Sixteen percent of all U.S. science teachers are creationists, according to a recent national survey.
In one of the most authoritative studies ever carried out, the results revealed that creationism despite being challenged and dismissed by courts as an unconstitutional endorsement of religion continues to be a staple in many science classrooms.
Michael Berkman, a political scientist at Pennsylvania State University in University Park and who conducted the survey with a group of colleagues, said that teachers, ultimately, held the final word when it comes to what is taught in the classroom.
"Ultimately, they are the ones who carry it out," Berkman explained to ABC News.
While a majority of the nearly 1,000 teachers surveyed in the poll said that they spent at least three to 10 hours of classroom hours covering evolution, a quarter of all teachers also said they covered creationism and intelligent design about half of whom said that they believed it was a "valid, scientific alternative to Darwinian explanations for the origin of species.
Two percent of all teachers said evolution was not covered at all in their classrooms.
An examination of the survey results also revealed that 16 percent of all U.S. science teachers said they believed God had created human beings and the earth within the last 10,000 years.

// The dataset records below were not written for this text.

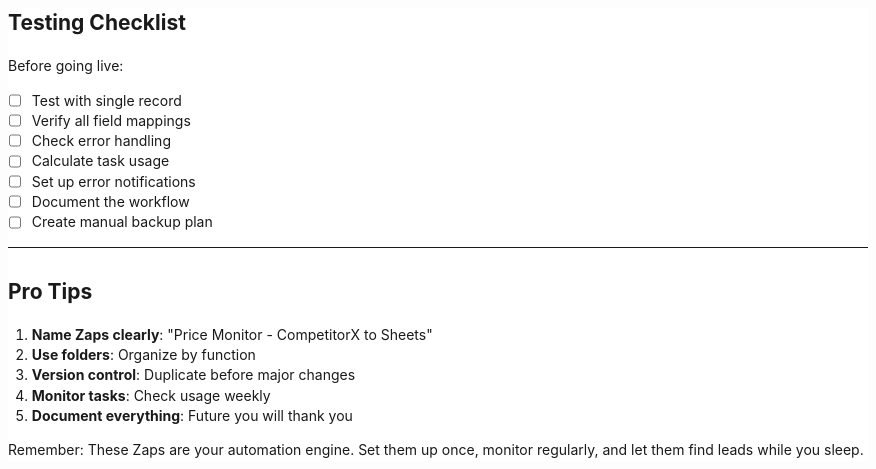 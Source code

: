 ## Testing Checklist

Before going live:
- [ ] Test with single record
- [ ] Verify all field mappings
- [ ] Check error handling
- [ ] Calculate task usage
- [ ] Set up error notifications
- [ ] Document the workflow
- [ ] Create manual backup plan

---

## Pro Tips

1. **Name Zaps clearly**: "Price Monitor - CompetitorX to Sheets"
2. **Use folders**: Organize by function
3. **Version control**: Duplicate before major changes
4. **Monitor tasks**: Check usage weekly
5. **Document everything**: Future you will thank you

Remember: These Zaps are your automation engine. Set them up once, monitor regularly, and let them find leads while you sleep.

The release of the recent survey results comes at a time when evolution has been increasingly scrutinized, challenged, and debated throughout many schools.
Many public school teachers and students who share views contradicting or challenging the tenets of Darwinism in the classroom claim they have been marginalized, discriminated, or ostracized.
In response, Louisiana, Missouri, Alabama, and Michigan have been prompted to pass a series of Academic Freedom bills.
Lawmakers say that the bills would guarantee the freedom of teachers and students to examine and challenge the tenets of Darwinism in classrooms without fear of reprisal.
What these bills seek to do is to restore Charles Darwins approach to teaching evolution to teach it in a balanced, objective fashion, explained Casey Luskin, an attorney with the pro-intelligent design Discovery Institute, in a statement.